*Exercise:* Transcribe the data verbatim and drop its images.

*Provided material:*

--- START ---

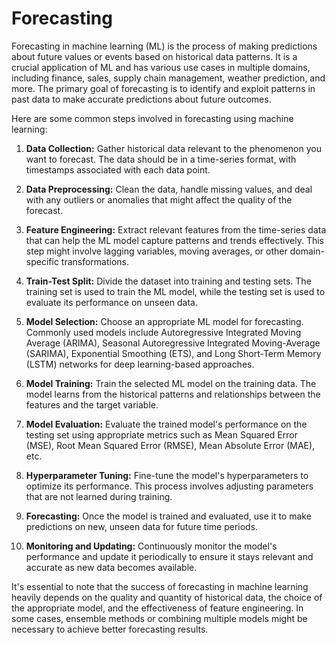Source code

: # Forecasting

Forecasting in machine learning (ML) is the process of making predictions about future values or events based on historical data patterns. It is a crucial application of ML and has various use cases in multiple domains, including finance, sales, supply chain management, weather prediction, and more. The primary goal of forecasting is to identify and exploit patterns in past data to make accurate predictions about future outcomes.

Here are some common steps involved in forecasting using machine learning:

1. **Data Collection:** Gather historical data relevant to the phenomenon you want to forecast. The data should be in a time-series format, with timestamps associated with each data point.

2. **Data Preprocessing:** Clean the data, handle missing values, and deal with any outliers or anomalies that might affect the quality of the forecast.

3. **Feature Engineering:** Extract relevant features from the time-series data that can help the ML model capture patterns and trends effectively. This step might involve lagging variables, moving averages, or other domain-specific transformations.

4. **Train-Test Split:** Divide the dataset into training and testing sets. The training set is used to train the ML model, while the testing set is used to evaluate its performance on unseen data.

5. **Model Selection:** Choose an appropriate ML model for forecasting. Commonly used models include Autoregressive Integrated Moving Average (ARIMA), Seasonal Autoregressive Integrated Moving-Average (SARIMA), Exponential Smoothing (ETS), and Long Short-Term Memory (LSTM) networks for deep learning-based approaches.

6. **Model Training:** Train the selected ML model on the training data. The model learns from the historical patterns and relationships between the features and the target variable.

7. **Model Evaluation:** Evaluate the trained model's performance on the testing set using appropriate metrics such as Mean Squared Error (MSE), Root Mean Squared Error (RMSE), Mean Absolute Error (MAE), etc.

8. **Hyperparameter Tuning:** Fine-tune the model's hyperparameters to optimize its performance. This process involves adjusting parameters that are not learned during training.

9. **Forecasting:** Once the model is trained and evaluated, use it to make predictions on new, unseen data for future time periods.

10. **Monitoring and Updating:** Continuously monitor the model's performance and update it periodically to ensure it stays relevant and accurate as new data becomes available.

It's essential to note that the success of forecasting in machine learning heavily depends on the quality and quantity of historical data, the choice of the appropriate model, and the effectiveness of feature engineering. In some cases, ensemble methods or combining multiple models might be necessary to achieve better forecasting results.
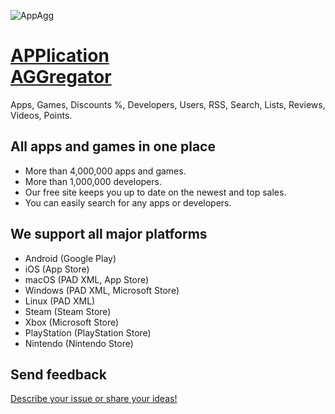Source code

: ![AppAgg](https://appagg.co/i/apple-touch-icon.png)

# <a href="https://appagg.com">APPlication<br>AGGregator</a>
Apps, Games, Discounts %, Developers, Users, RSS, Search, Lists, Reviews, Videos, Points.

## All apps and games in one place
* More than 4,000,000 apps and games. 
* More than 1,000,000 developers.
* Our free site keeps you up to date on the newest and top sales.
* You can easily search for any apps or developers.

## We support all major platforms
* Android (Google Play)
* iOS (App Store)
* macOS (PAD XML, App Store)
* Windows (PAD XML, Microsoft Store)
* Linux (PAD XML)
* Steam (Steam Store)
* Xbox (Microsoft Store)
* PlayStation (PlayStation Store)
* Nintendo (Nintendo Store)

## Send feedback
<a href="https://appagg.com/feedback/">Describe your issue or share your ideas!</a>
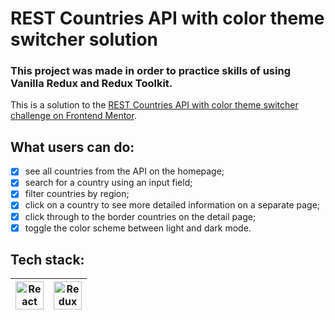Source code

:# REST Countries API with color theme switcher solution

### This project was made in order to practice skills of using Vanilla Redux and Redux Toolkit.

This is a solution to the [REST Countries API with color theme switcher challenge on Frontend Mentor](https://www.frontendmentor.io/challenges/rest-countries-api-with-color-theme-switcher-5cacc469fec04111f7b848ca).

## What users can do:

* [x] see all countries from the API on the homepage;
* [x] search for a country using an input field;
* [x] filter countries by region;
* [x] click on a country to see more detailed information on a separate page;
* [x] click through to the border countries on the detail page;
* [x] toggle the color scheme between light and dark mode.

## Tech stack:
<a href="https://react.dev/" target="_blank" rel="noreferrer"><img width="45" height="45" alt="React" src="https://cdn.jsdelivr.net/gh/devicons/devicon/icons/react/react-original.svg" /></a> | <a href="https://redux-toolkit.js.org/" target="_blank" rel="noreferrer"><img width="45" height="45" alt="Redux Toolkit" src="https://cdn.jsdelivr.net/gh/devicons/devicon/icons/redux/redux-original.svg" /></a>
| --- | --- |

--- END ---

*Written answer:*
Source code

: # Forecasting

Forecasting in machine learning (ML) is the process of making predictions about future values or events based on historical data patterns. It is a crucial application of ML and has various use cases in multiple domains, including finance, sales, supply chain management, weather prediction, and more. The primary goal of forecasting is to identify and exploit patterns in past data to make accurate predictions about future outcomes.

Here are some common steps involved in forecasting using machine learning:

1. **Data Collection:** Gather historical data relevant to the phenomenon you want to forecast. The data should be in a time-series format, with timestamps associated with each data point.

2. **Data Preprocessing:** Clean the data, handle missing values, and deal with any outliers or anomalies that might affect the quality of the forecast.

3. **Feature Engineering:** Extract relevant features from the time-series data that can help the ML model capture patterns and trends effectively. This step might involve lagging variables, moving averages, or other domain-specific transformations.

4. **Train-Test Split:** Divide the dataset into training and testing sets. The training set is used to train the ML model, while the testing set is used to evaluate its performance on unseen data.

5. **Model Selection:** Choose an appropriate ML model for forecasting. Commonly used models include Autoregressive Integrated Moving Average (ARIMA), Seasonal Autoregressive Integrated Moving-Average (SARIMA), Exponential Smoothing (ETS), and Long Short-Term Memory (LSTM) networks for deep learning-based approaches.

6. **Model Training:** Train the selected ML model on the training data. The model learns from the historical patterns and relationships between the features and the target variable.

7. **Model Evaluation:** Evaluate the trained model's performance on the testing set using appropriate metrics such as Mean Squared Error (MSE), Root Mean Squared Error (RMSE), Mean Absolute Error (MAE), etc.

8. **Hyperparameter Tuning:** Fine-tune the model's hyperparameters to optimize its performance. This process involves adjusting parameters that are not learned during training.

9. **Forecasting:** Once the model is trained and evaluated, use it to make predictions on new, unseen data for future time periods.

10. **Monitoring and Updating:** Continuously monitor the model's performance and update it periodically to ensure it stays relevant and accurate as new data becomes available.

It's essential to note that the success of forecasting in machine learning heavily depends on the quality and quantity of historical data, the choice of the appropriate model, and the effectiveness of feature engineering. In some cases, ensemble methods or combining multiple models might be necessary to achieve better forecasting results.
Source code

: ![AppAgg](https://appagg.co/i/apple-touch-icon.png)

# <a href="https://appagg.com">APPlication<br>AGGregator</a>
Apps, Games, Discounts %, Developers, Users, RSS, Search, Lists, Reviews, Videos, Points.

## All apps and games in one place
* More than 4,000,000 apps and games. 
* More than 1,000,000 developers.
* Our free site keeps you up to date on the newest and top sales.
* You can easily search for any apps or developers.

## We support all major platforms
* Android (Google Play)
* iOS (App Store)
* macOS (PAD XML, App Store)
* Windows (PAD XML, Microsoft Store)
* Linux (PAD XML)
* Steam (Steam Store)
* Xbox (Microsoft Store)
* PlayStation (PlayStation Store)
* Nintendo (Nintendo Store)

## Send feedback
<a href="https://appagg.com/feedback/">Describe your issue or share your ideas!</a>
Source code

:# REST Countries API with color theme switcher solution

### This project was made in order to practice skills of using Vanilla Redux and Redux Toolkit.

This is a solution to the [REST Countries API with color theme switcher challenge on Frontend Mentor](https://www.frontendmentor.io/challenges/rest-countries-api-with-color-theme-switcher-5cacc469fec04111f7b848ca).

## What users can do:

* [x] see all countries from the API on the homepage;
* [x] search for a country using an input field;
* [x] filter countries by region;
* [x] click on a country to see more detailed information on a separate page;
* [x] click through to the border countries on the detail page;
* [x] toggle the color scheme between light and dark mode.

## Tech stack:
<a href="https://react.dev/" target="_blank" rel="noreferrer"><img width="45" height="45" alt="React" src="https://cdn.jsdelivr.net/gh/devicons/devicon/icons/react/react-original.svg" /></a> | <a href="https://redux-toolkit.js.org/" target="_blank" rel="noreferrer"><img width="45" height="45" alt="Redux Toolkit" src="https://cdn.jsdelivr.net/gh/devicons/devicon/icons/redux/redux-original.svg" /></a>
| --- | --- |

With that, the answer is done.